- **Instructions for the task**: Find the lines of data that contain the string "NEWLY", then list them.

- **Material provided**:
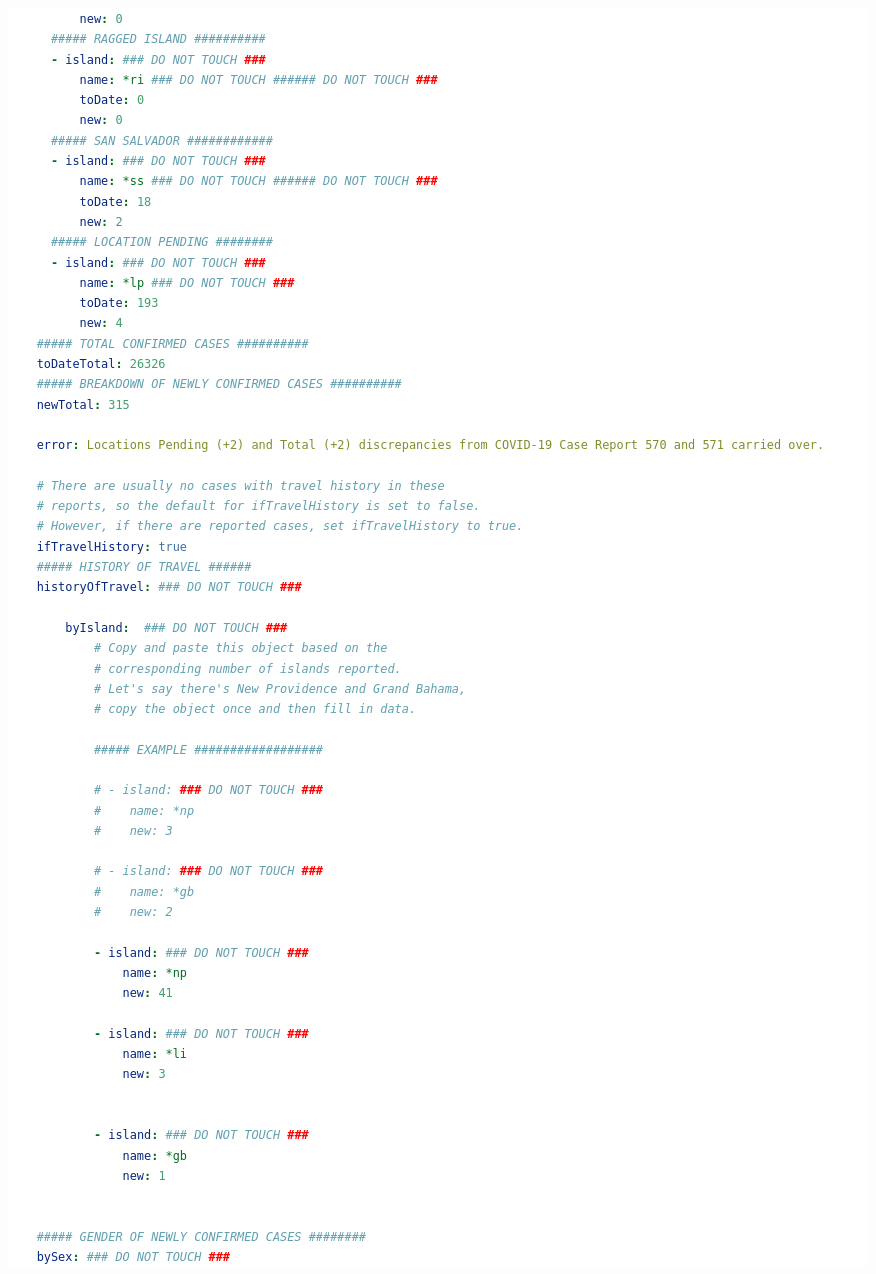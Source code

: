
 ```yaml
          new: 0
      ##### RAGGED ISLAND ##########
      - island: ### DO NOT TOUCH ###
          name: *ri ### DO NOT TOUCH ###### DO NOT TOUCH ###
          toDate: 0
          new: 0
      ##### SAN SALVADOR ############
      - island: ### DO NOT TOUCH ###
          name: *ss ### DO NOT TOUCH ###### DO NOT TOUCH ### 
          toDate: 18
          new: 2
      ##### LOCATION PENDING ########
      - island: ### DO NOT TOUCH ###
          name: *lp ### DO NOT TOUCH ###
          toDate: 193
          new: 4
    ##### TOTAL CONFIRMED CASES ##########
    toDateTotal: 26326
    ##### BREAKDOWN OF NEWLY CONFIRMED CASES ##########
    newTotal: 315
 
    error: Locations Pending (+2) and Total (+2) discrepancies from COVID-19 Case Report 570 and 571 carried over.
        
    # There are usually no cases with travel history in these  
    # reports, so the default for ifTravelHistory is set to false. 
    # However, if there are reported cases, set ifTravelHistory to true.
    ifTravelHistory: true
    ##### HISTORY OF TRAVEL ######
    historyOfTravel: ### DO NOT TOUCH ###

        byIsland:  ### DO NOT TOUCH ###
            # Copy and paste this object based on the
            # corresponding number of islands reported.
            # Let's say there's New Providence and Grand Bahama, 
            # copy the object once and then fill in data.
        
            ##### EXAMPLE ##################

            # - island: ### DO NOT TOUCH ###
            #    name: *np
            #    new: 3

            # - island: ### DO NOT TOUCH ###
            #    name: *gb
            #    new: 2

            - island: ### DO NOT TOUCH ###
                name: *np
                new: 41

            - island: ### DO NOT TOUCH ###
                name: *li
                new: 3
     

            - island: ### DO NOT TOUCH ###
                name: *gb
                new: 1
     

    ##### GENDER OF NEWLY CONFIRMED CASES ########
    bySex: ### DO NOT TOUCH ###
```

- **Output of the task**:
    ##### BREAKDOWN OF NEWLY CONFIRMED CASES ##########
    ##### GENDER OF NEWLY CONFIRMED CASES ########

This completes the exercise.